Load phases and virtual users

These two concepts are fundamental to how Artillery works, and for being able to use Artillery to its full potential.

A load phase tells Artillery how many virtual users to create over a period of time. Load phases is how you model load on a service for the duration of a test run. A load test will usually have multiple load phases, such as a warm up phase, followed by a gentle ramp up phase, which is then followed by one or more heavy load phases. Let’s look at an example:

- duration: 300
arrivalRate: 10
name: Warm up phase

This code describes a load phase which lasts 300 seconds (or 5 minutes), where 10 new virtual users will be created every second.

A “virtual user” is exactly what the name suggests - a simulation of a real user (or a client) using the service. Each virtual user is completely independent of other virtual users - just like in the real world. For example, when testing an HTTP-based service, each virtual user will open & maintain its own TCP connection(s), will have its own set of cookies if sent by the server etc.

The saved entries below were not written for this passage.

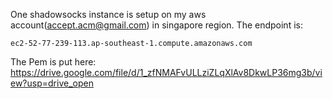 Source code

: One shadowsocks instance is setup on my aws account(accept.acm@gmail.com) in singapore region. The endpoint is:

```
ec2-52-77-239-113.ap-southeast-1.compute.amazonaws.com
```

The Pem is put here: https://drive.google.com/file/d/1_zfNMAFvULLziZLqXlAv8DkwLP36mg3b/view?usp=drive_open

Each virtual user will pick and run one of the scenarios in the test definition and run it to completion. A test run ends when all virtual users finish running their scenarios. This is an important distinction to understand: the duration of a test is not the combined duration of all of its load phases, but the amount of time it takes for all virtual users created in those load phases to finish their scenarios.

Example - How long will a test run for?

Let’s look at an example. Imagine we define a test with a single load phase which lasts five seconds and creates one virtual user every second (so a total of fives virtual users will be created). The test definition contains a single scenario, which sends a few HTTP requests one after another.

How long will that test take to run?

The answer is “it depends”, with a couple of factors that need to be considered:

  1. How quickly the target service can respond to each request, which will vary for different kinds of requests (e.g. a GET request that returns a cached value vs a POST that creates a new record in a database)
  2. How quickly the service will actually respond to requests. The response time from the service will likely change as more load is placed on the it, i.e. it will probably get slower at some point
  3. Network latency and performance which can add some overhead to how long a request takes to be completed, before the virtual user moves on to the next one
  4. The number of steps in the scenario

This can be visualized with the following (oversimplified) diagram:

Artillery vusers

The horizontal axis is time, starting at 0. Each blue line represents a single virtual user running their scenario from start to finish. Five users are created in the first five seconds of the test.

Even though each scenario definition is the same, the amount of time different virtual users will take to complete their scenario will vary, due to the factors described above, with the total running time of the test in this made-up imaginary example of 30+ seconds.